Sırlarla dolup taşan, tarihle harmanlanan, kültürümüzle (Şems-i Tebrîzî, Mevlânâ, dervişler...) iç içe geçen ve bizi derinden sarsan Bab-ı Esrar, Ahmet Ümit'in şiirsel kaleminden dökülen, serüvenlerle dolu polisiye bir roman olarak karşımıza çıkıyor.
Madde alemi ile mana aleminin, gerçek ile rüyanın, din ile aşkın, hak ile hakikatin birbirini etkilediği ve birbirini çepeçevre sararak insanın karşısına çıktığı, bununla birlikte mistik bir dünyanın yaratıldığı, muhteviyatında Hak'ka ulaşma isteğinin cüzi aşktan külli aşka, dünyevi meselelerden uhrevi meselelere doğru yol alınışını temele alan, bu bağlamda okurken insan meşrebini de tanıma olanağını bizlere apaçık bir şekilde sunan; hak yolunda yürüyüşü, hakka ulaşma çabasını, hak ile beraber olmayı ve dolayısıyla hakikate ulaşma serüveninin meşakkatli yollarını sürükleyici bir şekilde işleyen, etkileyici ve derin bir roman.

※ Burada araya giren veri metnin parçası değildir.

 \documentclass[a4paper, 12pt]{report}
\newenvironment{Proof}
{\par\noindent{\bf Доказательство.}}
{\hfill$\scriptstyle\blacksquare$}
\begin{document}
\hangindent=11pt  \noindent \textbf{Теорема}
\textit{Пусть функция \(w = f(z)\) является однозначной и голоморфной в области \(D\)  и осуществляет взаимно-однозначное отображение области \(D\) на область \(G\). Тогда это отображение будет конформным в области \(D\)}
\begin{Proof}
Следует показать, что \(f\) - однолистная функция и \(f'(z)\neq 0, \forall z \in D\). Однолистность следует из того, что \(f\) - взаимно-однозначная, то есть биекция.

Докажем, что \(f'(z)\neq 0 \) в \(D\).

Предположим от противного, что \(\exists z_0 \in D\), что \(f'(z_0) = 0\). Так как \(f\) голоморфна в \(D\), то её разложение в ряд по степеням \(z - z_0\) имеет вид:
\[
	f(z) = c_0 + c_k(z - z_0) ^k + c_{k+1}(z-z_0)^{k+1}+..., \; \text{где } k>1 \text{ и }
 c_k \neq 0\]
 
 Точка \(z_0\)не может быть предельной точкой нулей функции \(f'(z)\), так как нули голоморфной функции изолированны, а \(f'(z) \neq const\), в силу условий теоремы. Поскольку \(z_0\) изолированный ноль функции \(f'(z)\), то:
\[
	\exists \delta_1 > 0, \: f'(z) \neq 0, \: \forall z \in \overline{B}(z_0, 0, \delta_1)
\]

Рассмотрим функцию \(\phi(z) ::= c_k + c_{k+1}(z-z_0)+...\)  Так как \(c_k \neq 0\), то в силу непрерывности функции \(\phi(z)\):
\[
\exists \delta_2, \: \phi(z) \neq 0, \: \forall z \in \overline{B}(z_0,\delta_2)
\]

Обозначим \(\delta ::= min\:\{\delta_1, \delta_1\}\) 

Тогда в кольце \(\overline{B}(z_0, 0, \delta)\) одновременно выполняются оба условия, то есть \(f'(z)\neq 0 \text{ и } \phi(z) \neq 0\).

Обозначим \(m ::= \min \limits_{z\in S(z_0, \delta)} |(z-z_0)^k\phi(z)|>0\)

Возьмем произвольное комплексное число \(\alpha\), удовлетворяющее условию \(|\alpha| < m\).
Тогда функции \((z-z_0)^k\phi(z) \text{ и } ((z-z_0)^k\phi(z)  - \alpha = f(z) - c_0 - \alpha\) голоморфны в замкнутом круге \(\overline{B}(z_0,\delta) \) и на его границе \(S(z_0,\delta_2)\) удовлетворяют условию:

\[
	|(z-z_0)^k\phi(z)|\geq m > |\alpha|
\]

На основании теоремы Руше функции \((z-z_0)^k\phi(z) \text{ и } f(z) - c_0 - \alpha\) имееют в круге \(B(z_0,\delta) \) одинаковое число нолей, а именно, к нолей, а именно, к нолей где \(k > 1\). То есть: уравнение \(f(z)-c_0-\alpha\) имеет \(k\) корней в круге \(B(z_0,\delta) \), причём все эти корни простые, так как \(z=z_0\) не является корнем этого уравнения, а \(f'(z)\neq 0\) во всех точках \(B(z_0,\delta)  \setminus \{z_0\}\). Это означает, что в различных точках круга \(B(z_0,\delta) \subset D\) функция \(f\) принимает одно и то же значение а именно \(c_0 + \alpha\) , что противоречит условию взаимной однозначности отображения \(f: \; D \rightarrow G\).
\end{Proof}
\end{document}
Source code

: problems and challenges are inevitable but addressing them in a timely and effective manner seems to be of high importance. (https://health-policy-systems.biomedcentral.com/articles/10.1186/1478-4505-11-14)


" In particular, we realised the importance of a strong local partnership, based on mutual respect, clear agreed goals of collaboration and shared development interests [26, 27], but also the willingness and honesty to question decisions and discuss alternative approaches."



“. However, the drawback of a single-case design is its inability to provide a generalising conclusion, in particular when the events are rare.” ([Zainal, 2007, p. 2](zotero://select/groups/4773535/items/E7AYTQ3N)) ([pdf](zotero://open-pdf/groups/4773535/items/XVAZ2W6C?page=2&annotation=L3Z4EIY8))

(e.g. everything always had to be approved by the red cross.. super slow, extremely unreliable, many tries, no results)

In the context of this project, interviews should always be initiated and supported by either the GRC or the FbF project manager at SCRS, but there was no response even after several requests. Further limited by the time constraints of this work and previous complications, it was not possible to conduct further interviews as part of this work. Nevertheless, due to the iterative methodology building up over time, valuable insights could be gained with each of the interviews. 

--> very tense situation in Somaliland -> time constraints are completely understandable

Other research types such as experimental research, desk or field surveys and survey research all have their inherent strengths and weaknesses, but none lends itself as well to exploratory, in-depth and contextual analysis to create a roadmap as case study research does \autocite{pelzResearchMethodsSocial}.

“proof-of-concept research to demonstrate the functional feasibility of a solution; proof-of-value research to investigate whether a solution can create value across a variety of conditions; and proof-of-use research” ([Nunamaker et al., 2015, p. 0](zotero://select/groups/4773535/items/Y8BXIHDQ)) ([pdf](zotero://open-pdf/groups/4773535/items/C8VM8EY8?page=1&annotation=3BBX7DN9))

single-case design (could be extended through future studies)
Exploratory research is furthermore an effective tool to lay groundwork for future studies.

Gerçek aşka ya da hakikate ulaşmak için, şu gelip geçici dünyanın hiçbir şeyine bağlanmamanın, dünya zevklerine kapılmamanın, dünyevi meseleler için uhrevi meseleleri göz ardı etmemenin gerektiğine değinerek, aslında insanın en temel amacının yine ondan bir parça, bir suret taşıdığı ve şüphesiz yine ona döneceği, hakkımızda son sözü söyleyecek olan Hak'ka ulaşmak olduğunu ve bunun huzur dolu maneviyatının hissedilişini, özümüze dönüşümüzü ele alan, ölümün bir yok oluş değil bizzat sevgiliye kavuşma anı olduğunu niteleyen, insan üzerinde derin bir tesir bırakan, sorgulatıcı ve harikulade bir roman.
Taşta kan vardı, insanların yüreklerinde nefret, dolunayda derin bir sükûnet. (syf. 11)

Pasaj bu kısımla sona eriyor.